→ **Goal of the exercise**: Within the records below is a range that opens at the line with "theory to be" and closes at the line with "as follows: if". Return that range word for word, both ends included, and only that range.

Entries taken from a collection
┌──

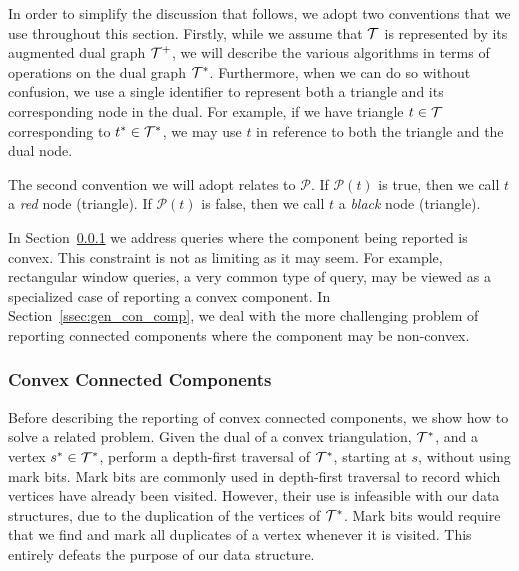 {  In order to simplify the discussion that follows, we adopt two conventions that we use
  throughout this section. 
  Firstly, while we assume that $\mathcal{T}$ is represented by its augmented dual
  graph $\mathcal{T}^+$, we will describe the various algorithms in terms
  of operations on the dual graph $\mathcal{T}^*$. 
  Furthermore, when we can do so without confusion, we use a single identifier
  to represent both a triangle and its corresponding node in the dual.
  For example, if we have triangle $t \in \mathcal{T}$ corresponding to  
  $t^* \in \mathcal{T}^*$, we may use $t$ in reference to both the
  triangle and the dual node.

  The second convention we will adopt relates to $\mathcal{P}$.
  If $\mathcal{P}(t)$ is true, then we call $t$ a \emph{red} node (triangle).  
  If $\mathcal{P}(t)$ is false, then we call $t$ a \emph{black} node (triangle).

  In Section~\ref{ssec:conv_con_comp} we address queries 
  where the component being reported is convex. 
  This constraint is not as limiting as it may seem.
  For example, rectangular window queries, a very common type of query, 
  may be viewed as a specialized case of reporting a convex 
  component.
  In Section~\ref{ssec:gen_con_comp}, we deal with the more challenging 
  problem of reporting
  connected components where the component may be non-convex.

  \subsubsection{Convex Connected Components}\label{ssec:conv_con_comp}

  Before describing the reporting of convex connected components, we show how 
  to solve a related problem. 
  Given the dual of a convex triangulation, $\mathcal{T}^*$, and a 
  vertex $s^* \in \mathcal{T}^*$, 
  perform a depth-first traversal of $\mathcal{T}^*$, starting at $s$, without 
  using mark bits.
  Mark bits are commonly used in depth-first traversal to record which vertices 
  have already been visited. 
  However, their use is infeasible with our data structures, due to the 
  duplication of the vertices of $\mathcal{T}^*$.
  Mark bits would require that we find and mark all duplicates of 
  a vertex whenever it is visited.
  This entirely defeats the purpose of our data structure.

}
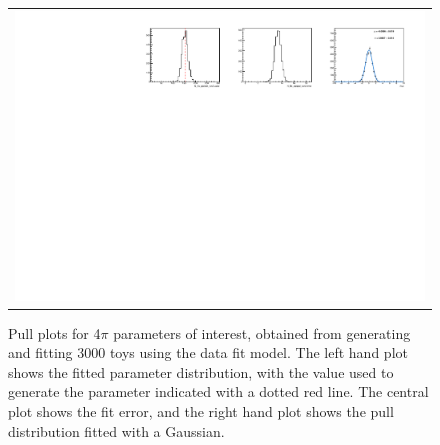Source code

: \begin{figure}
\begin{tabular}{c}
\includegraphics[width=\textwidth]{ANA_resources/Plots/Data_fit/FitterBias//N_Bs_pipipipi_run2.pdf} \\
  \end{tabular}
  \caption{Pull plots for 4$\pi$ parameters of interest, obtained from generating and fitting 3000 toys using the data fit model. The left hand plot shows the fitted parameter distribution, with the value used to generate the parameter indicated with a dotted red line. The central plot shows the fit error, and the right hand plot shows the pull distribution fitted with a Gaussian.}
\label{fig:4pi_pulls}
\end{figure}
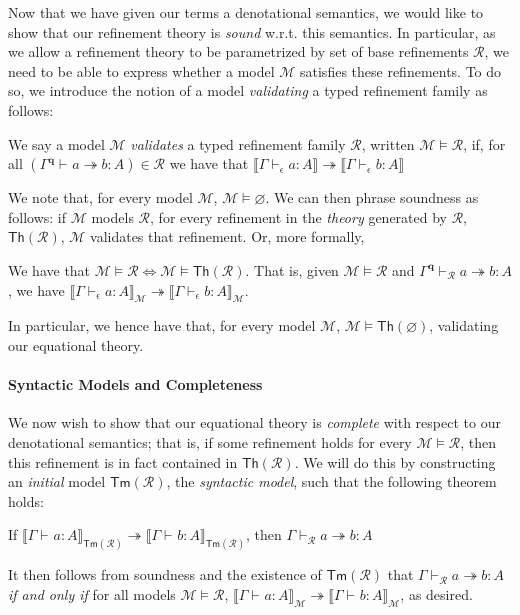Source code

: \documentclass[acmsmall,screen,anonymous,review]{acmart}
\newcommand{\mc}[1]{\ensuremath{\mathcal{#1}}}
\newcommand{\mb}[1]{\ensuremath{\mathbf{#1}}}
\newcommand{\ms}[1]{\ensuremath{\mathsf{#1}}}
\newcommand{\hasty}[4]{#1 \vdash_{#2} #3: {#4}}
\newcommand{\tref}{\twoheadrightarrow}
\newcommand{\cref}{\twoheadrightarrow}
\newcommand{\tmle}[5]{#1 \vdash_{#2} #3 \tref #4 : {#5}}
\newcommand{\dnt}[1]{\llbracket{#1}\rrbracket}
\begin{document}
Now that we have given our terms a denotational semantics, we would like to show that our refinement
theory is \emph{sound} w.r.t. this semantics. In particular, as we allow a refinement theory to be
parametrized by set of base refinements $\mc{R}$, we need to be able to express whether a model
$\mc{M}$ satisfies these refinements. To do so, we introduce the notion of a model \emph{validating}
a typed refinement family as follows:
\begin{definition}
  We say a model $\mc{M}$ \emph{validates} a typed refinement family $\mc{R}$, written $\mc{M}
  \models \mc{R}$, if, for all
  $
  (\tmle{\Gamma^{\mb{q}}}{}{a}{b}{A}) \in \mc{R}
  $
  we have that
  $
  \dnt{\hasty{\Gamma}{\epsilon}{a}{A}} \tref \dnt{\hasty{\Gamma}{\epsilon}{b}{A}}
  $
\end{definition}
We note that, for every model $\mc{M}$, $\mc{M} \models \varnothing$. We can then phrase soundness
as follows: if $\mc{M}$ models $\mc{R}$, for every refinement in the \emph{theory} generated by
$\mc{R}$, $\ms{Th}(\mc{R})$, $\mc{M}$ validates that refinement. Or, more formally,
\begin{theorem}[Soundness]
  We have that $\mc{M} \models \mc{R} \iff \mc{M} \models \ms{Th}(\mc{R})$. That is, given $\mc{M}
  \models \mc{R}$ and $\tmle{\Gamma^{\mb{q}}}{\mc{R}}{a}{b}{A}$, we have
  $\dnt{\hasty{\Gamma}{\epsilon}{a}{A}}_{\mc{M}} \cref
  \dnt{\hasty{\Gamma}{\epsilon}{b}{A}}_{\mc{M}}$.
\end{theorem}
In particular, we hence have that, for every model $\mc{M}$, $\mc{M} \models \ms{Th}(\varnothing)$,
validating our equational theory.

\paragraph{Syntactic Models and Completeness}

We now wish to show that our equational theory is \emph{complete} with respect to our denotational
semantics; that is, if some refinement holds for every $\mc{M} \models \mc{R}$, then this refinement
is in fact contained in $\ms{Th}(\mc{R})$. We will do this by constructing an \emph{initial} model
$\ms{Tm}(\mc{R})$, the \emph{syntactic model}, such that the following theorem holds:
\begin{theorem}[Completeness]
  If $\dnt{\hasty{\Gamma}{}{a}{A}}_{\ms{Tm}(\mc{R})} \tref
  \dnt{\hasty{\Gamma}{}{b}{A}}_{\ms{Tm}(\mc{R})}$, then
  $
  \tmle{\Gamma}{\mc{R}}{a}{b}{A}
  $
\end{theorem}
It then follows from soundness and the existence of $\ms{Tm}(\mc{R})$ that
$\tmle{\Gamma}{\mc{R}}{a}{b}{A}$ \emph{if and only if} for all models $\mc{M} \models \mc{R}$,
$\dnt{\hasty{\Gamma}{}{a}{A}}_{\mc{M}} \tref \dnt{\hasty{\Gamma}{}{b}{A}}_{\mc{M}}$, as desired.
\end{document}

└──

→ **Exercise solution**:
theory is \emph{sound} w.r.t. this semantics. In particular, as we allow a refinement theory to be
parametrized by set of base refinements $\mc{R}$, we need to be able to express whether a model
$\mc{M}$ satisfies these refinements. To do so, we introduce the notion of a model \emph{validating}
a typed refinement family as follows:
\begin{definition}
  We say a model $\mc{M}$ \emph{validates} a typed refinement family $\mc{R}$, written $\mc{M}
  \models \mc{R}$, if, for all
  $
  (\tmle{\Gamma^{\mb{q}}}{}{a}{b}{A}) \in \mc{R}
  $
  we have that
  $
  \dnt{\hasty{\Gamma}{\epsilon}{a}{A}} \tref \dnt{\hasty{\Gamma}{\epsilon}{b}{A}}
  $
\end{definition}
We note that, for every model $\mc{M}$, $\mc{M} \models \varnothing$. We can then phrase soundness
as follows: if $\mc{M}$ models $\mc{R}$, for every refinement in the \emph{theory} generated by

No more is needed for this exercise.